Screw wasn't hurting for money, anyway. His prediction about club owners came true; after his tapes took off in the early '90s, clubs started paying him close to $1,500 a night. In 1994 Screw started releasing albums on independent labels like Big Tyme and Jam Down, selling a total of more than 200,000 copies through conventional record stores. He was the most popular DJ in the entire South, and Langston could get Screw almost as much for a performance as a platinum rapper. In 1996 the DJ opened his own store, Screwed Up Records and Tapes, to keep the law from bothering him at his house. It was a smash.

Through it all, Screw stayed the same humble, friendly dude from Smithfield. Chill remembers that even after his tapes started selling, Screw wore the same pair of black Nikes until the sides of his feet poked though. No Lexus or Benz for Screw -- when he died there was a Chevy Impala Super Sport in his driveway.

Searching for an anecdote to explain the essence of Screw, several friends recall a road trip to Port Arthur. When Langston and Chill arrived at his house to pick him up, Screw was nowhere near ready. He was famous for being late. "If you said be there at three, he might be there at eight, or maybe the next day," says Langston. "But he'd get there in his own good time, and it was still okay."

Screw, Chill and rapper Big Hawk finally piled into Langston's car. All of them were dead tired. Screw had been up for about two days straight, as usual, working on his music. "He was like a little ant, always working himself to death behind the turntables," Chill says. Somewhere along the way a stop was made, and the fellas bought a pie. Soon thereafter Screw keeled over dead asleep in the back seat -- so soundly that he didn't realize he was sleeping in a pie.

When Screw awoke with pie all over himself, the fellas must have laughed for two hours straight. Screw laughed right along with them.

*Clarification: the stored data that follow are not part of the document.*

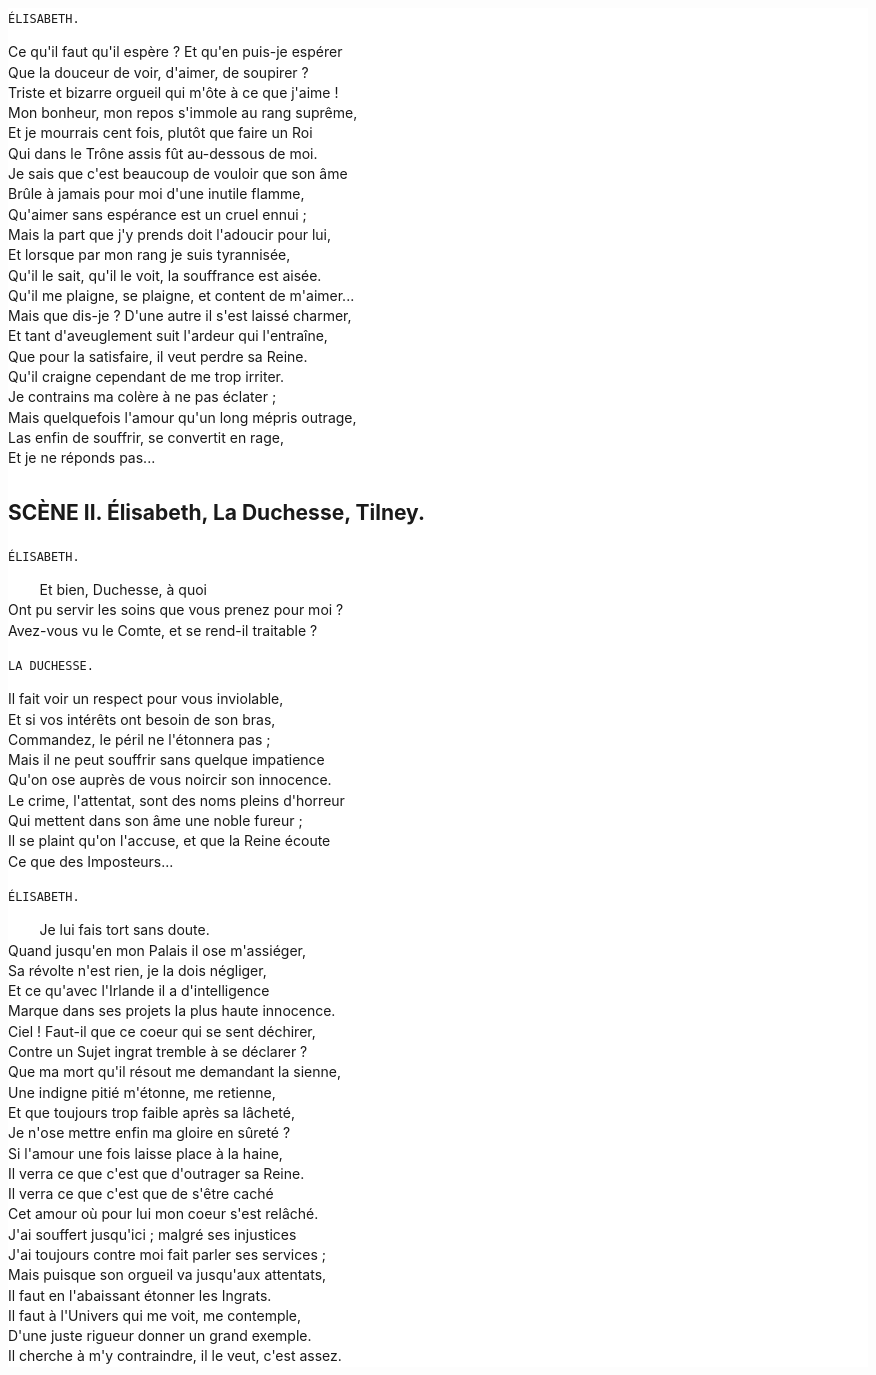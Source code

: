     ÉLISABETH.
Ce qu'il faut qu'il espère ? Et qu'en puis-je espérer  
Que la douceur de voir, d'aimer, de soupirer ?  
Triste et bizarre orgueil qui m'ôte à ce que j'aime !  
Mon bonheur, mon repos s'immole au rang suprême,  
Et je mourrais cent fois, plutôt que faire un Roi  
Qui dans le Trône assis fût au-dessous de moi.  
Je sais que c'est beaucoup de vouloir que son âme  
Brûle à jamais pour moi d'une inutile flamme,  
Qu'aimer sans espérance est un cruel ennui ;  
Mais la part que j'y prends doit l'adoucir pour lui,  
Et lorsque par mon rang je suis tyrannisée,  
Qu'il le sait, qu'il le voit, la souffrance est aisée.  
Qu'il me plaigne, se plaigne, et content de m'aimer...  
Mais que dis-je ? D'une autre il s'est laissé charmer,  
Et tant d'aveuglement suit l'ardeur qui l'entraîne,  
Que pour la satisfaire, il veut perdre sa Reine.  
Qu'il craigne cependant de me trop irriter.  
Je contrains ma colère à ne pas éclater ;  
Mais quelquefois l'amour qu'un long mépris outrage,  
Las enfin de souffrir, se convertit en rage,  
Et je ne réponds pas...  


## SCÈNE II. Élisabeth, La Duchesse, Tilney.

    ÉLISABETH.
        Et bien, Duchesse, à quoi  
Ont pu servir les soins que vous prenez pour moi ?  
Avez-vous vu le Comte, et se rend-il traitable ?  

    LA DUCHESSE.
Il fait voir un respect pour vous inviolable,  
Et si vos intérêts ont besoin de son bras,  
Commandez, le péril ne l'étonnera pas ;  
Mais il ne peut souffrir sans quelque impatience  
Qu'on ose auprès de vous noircir son innocence.  
Le crime, l'attentat, sont des noms pleins d'horreur  
Qui mettent dans son âme une noble fureur ;  
Il se plaint qu'on l'accuse, et que la Reine écoute  
Ce que des Imposteurs...  

    ÉLISABETH.
        Je lui fais tort sans doute.  
Quand jusqu'en mon Palais il ose m'assiéger,  
Sa révolte n'est rien, je la dois négliger,  
Et ce qu'avec l'Irlande il a d'intelligence  
Marque dans ses projets la plus haute innocence.  
Ciel ! Faut-il que ce coeur qui se sent déchirer,  
Contre un Sujet ingrat tremble à se déclarer ?  
Que ma mort qu'il résout me demandant la sienne,  
Une indigne pitié m'étonne, me retienne,  
Et que toujours trop faible après sa lâcheté,  
Je n'ose mettre enfin ma gloire en sûreté ?  
Si l'amour une fois laisse place à la haine,  
Il verra ce que c'est que d'outrager sa Reine.  
Il verra ce que c'est que de s'être caché  
Cet amour où pour lui mon coeur s'est relâché.  
J'ai souffert jusqu'ici ; malgré ses injustices  
J'ai toujours contre moi fait parler ses services ;  
Mais puisque son orgueil va jusqu'aux attentats,  
Il faut en l'abaissant étonner les Ingrats.  
Il faut à l'Univers qui me voit, me contemple,  
D'une juste rigueur donner un grand exemple.  
Il cherche à m'y contraindre, il le veut, c'est assez.  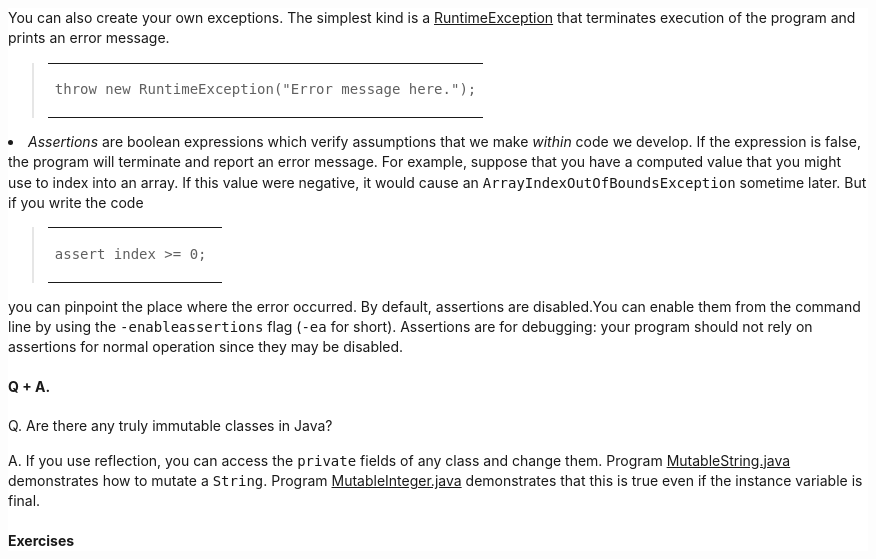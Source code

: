 <p>
You can also create your own exceptions. The simplest kind is a 
<a href = "http://download.oracle.com/javase/6/docs/api/java/lang/RuntimeException.html">RuntimeException</a>
that terminates execution of the program and prints an error message.

<blockquote>
<table>
<TR><TD><pre>
throw new RuntimeException("Error message here.");
</pre></td></tr>
</table>
</blockquote>


<p><li><em>Assertions</em> are boolean expressions which verify assumptions
that we make <em>within</em> code we develop.
If the expression is false, the program will terminate and report 
an error message.
For example, suppose that you have a computed value that you might use to 
index into an array. If this value were negative, it would cause an 
<tt>ArrayIndexOutOfBoundsException</tt> sometime later.
But if you write the code 

<blockquote>
<table>
<TR><TD><pre>
assert index >= 0; 
</pre></td></tr>
</table>
</blockquote>

you can pinpoint the place where the error occurred.
By default, assertions are disabled.You can enable them from the command line by 
using the <tt>-enableassertions</tt> flag (<tt>-ea</tt> for short).
Assertions are for debugging: your program 
should not rely on assertions for normal operation since they may be disabled.


</ul>





<p>
<h4>Q + A.</h4>
<p>Q. Are there any truly immutable classes in Java?
<p>A. If you use reflection, you can access the <tt>private</tt>
fields of any class and change them.
Program <a href = "MutableString.java.html">MutableString.java</a>
demonstrates how to mutate a <tt>String</tt>.
Program <a href = "MutableInteger.java.html">MutableInteger.java</a>
demonstrates that this is true even if the instance variable is
final.

<h4>Exercises</h4>
<ol>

"You wouldn't even think he was in the rap game," says Screw's cousin Chris Cooley. "He carried himself like he worked at a gas station, like he just had a regular-ass job. He would see somebody big, a rapper or something, and get happy just like a fan. Whenever someone would tell him, 'Man, you're a star,' he would point up in the sky and say, 'Naw, man, the stars are up there.' "

People always want to see a falling star. After Screw was found dead in the restroom of his studio, plenty of folks were quick to assume the worst.

First to jump the gun were the police. Screw's body showed no sign of injury; it appeared that his heart had just stopped beating. But police suggested to the Houston Chronicle that Screw died of a cough medicine overdose. Screw had been associated with "sippin' syrup" -- the latest hip-hop drug trend of mixing cough syrup with soda -- through the titles of some of his mix tapes and the lyrics of some rappers in the Screwed Up Click. Apparently this is all that police based their comments on, since they made them before any toxicology tests were performed on the body. Results of those tests were still pending earlier this month, according to the Harris County medical examiner's office.

Screw's death was noted by media outlets from MTV to The New York Times, and each one mentioned syrup. Each story twisted the knife a little deeper into the hearts of those who loved Screw. "It hurt real bad," says his father. "He told me, 'Pops, I don't do drugs. I go to schools and tell kids, hugs, not drugs.' "

Whether Screw sipped syrup -- most of those close to him avoid the subject -- his family and friends are convinced that syrup is not what killed him. Chill, for one, cites the stress of working two and three days at a time. Langston cites Screw's diet. "Robert Davis was a man who loved the word 'fried chicken,' " he says with no shame. "I mean, he was in love with fried chicken. If nothing else was left on this earth, as long as there was fried chicken, it would be okay."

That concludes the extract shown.